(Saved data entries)
________
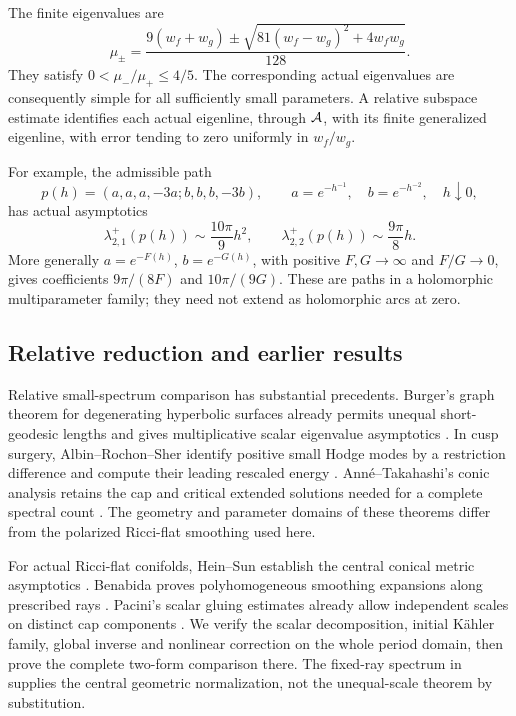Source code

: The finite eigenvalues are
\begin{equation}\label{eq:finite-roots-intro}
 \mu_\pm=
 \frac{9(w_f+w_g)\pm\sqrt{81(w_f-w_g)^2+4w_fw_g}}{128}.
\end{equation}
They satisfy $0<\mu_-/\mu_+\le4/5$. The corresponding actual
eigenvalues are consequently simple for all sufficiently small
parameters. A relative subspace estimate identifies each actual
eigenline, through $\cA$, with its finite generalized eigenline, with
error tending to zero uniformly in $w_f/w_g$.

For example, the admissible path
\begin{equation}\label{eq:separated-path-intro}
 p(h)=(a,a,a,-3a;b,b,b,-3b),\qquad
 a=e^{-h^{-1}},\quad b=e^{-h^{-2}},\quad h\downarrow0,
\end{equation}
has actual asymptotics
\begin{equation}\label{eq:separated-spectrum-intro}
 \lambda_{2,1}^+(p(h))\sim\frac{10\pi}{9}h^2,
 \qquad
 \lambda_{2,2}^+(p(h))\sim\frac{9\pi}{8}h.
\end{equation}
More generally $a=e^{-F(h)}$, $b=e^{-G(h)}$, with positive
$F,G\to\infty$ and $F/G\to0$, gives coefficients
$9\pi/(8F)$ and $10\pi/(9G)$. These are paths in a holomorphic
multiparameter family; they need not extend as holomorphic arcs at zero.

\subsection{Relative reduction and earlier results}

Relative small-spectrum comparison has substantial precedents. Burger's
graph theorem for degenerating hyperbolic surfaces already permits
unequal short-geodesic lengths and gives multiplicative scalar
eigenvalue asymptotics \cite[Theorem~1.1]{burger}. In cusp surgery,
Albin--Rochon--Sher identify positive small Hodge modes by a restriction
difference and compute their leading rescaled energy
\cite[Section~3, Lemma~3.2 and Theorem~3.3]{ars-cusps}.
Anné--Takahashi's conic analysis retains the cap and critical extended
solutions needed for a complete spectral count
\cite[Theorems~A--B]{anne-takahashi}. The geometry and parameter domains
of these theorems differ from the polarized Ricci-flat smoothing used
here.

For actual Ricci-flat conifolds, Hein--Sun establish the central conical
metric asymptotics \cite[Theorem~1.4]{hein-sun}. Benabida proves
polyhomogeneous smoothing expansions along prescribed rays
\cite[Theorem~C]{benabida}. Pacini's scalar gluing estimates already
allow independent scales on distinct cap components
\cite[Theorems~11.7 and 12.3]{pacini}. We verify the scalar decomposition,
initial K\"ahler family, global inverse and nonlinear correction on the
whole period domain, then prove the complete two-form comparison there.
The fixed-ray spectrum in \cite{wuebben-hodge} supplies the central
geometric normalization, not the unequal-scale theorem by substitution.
________
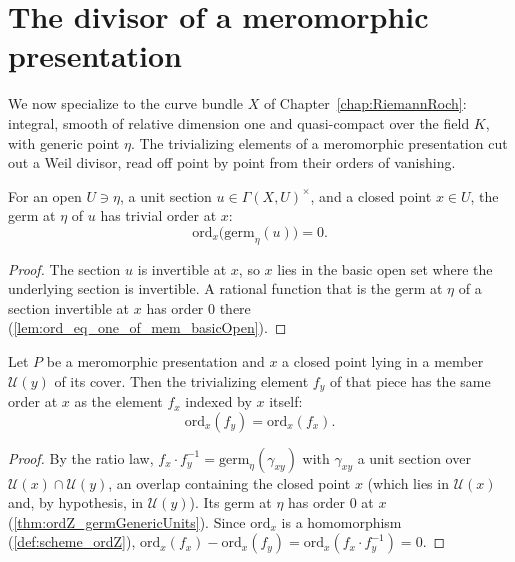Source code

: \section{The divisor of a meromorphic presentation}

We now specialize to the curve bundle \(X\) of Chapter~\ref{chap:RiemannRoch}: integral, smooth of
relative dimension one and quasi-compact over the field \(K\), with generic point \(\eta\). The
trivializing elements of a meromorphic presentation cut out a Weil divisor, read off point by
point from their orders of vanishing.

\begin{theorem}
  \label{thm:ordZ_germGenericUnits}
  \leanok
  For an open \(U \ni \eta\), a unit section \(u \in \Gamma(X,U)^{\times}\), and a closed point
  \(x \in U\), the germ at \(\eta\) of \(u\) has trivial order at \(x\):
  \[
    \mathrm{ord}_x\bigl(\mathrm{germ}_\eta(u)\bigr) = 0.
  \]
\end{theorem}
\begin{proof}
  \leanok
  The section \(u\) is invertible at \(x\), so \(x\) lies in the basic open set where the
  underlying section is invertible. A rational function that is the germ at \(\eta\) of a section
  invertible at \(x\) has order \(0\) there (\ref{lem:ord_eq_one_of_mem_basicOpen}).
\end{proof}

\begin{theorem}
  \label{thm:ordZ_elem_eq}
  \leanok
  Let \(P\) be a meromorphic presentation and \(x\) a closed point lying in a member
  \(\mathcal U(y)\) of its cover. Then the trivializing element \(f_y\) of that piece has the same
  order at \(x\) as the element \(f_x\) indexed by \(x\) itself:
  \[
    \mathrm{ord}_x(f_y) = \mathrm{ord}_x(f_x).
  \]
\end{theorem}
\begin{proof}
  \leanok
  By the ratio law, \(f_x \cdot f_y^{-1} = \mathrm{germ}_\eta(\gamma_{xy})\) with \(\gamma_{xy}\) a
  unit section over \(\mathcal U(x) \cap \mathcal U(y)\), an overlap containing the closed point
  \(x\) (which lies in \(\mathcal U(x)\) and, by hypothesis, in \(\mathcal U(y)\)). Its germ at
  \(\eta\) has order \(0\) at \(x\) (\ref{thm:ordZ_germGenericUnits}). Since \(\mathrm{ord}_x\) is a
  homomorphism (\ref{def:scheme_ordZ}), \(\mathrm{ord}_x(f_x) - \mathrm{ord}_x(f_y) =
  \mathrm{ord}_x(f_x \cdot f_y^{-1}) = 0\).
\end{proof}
________
* **EXERCISE DESCRIPTION**: Your answer should consist of the lines from the line with "in a holomorphic" to the line with "geometric normalization, not" above, repeated exactly, both ends included.

* **REPLY**:
$9\pi/(8F)$ and $10\pi/(9G)$. These are paths in a holomorphic
multiparameter family; they need not extend as holomorphic arcs at zero.

\subsection{Relative reduction and earlier results}

Relative small-spectrum comparison has substantial precedents. Burger's
graph theorem for degenerating hyperbolic surfaces already permits
unequal short-geodesic lengths and gives multiplicative scalar
eigenvalue asymptotics \cite[Theorem~1.1]{burger}. In cusp surgery,
Albin--Rochon--Sher identify positive small Hodge modes by a restriction
difference and compute their leading rescaled energy
\cite[Section~3, Lemma~3.2 and Theorem~3.3]{ars-cusps}.
Anné--Takahashi's conic analysis retains the cap and critical extended
solutions needed for a complete spectral count
\cite[Theorems~A--B]{anne-takahashi}. The geometry and parameter domains
of these theorems differ from the polarized Ricci-flat smoothing used
here.

For actual Ricci-flat conifolds, Hein--Sun establish the central conical
metric asymptotics \cite[Theorem~1.4]{hein-sun}. Benabida proves
polyhomogeneous smoothing expansions along prescribed rays
\cite[Theorem~C]{benabida}. Pacini's scalar gluing estimates already
allow independent scales on distinct cap components
\cite[Theorems~11.7 and 12.3]{pacini}. We verify the scalar decomposition,
initial K\"ahler family, global inverse and nonlinear correction on the
whole period domain, then prove the complete two-form comparison there.
The fixed-ray spectrum in \cite{wuebben-hodge} supplies the central
geometric normalization, not the unequal-scale theorem by substitution.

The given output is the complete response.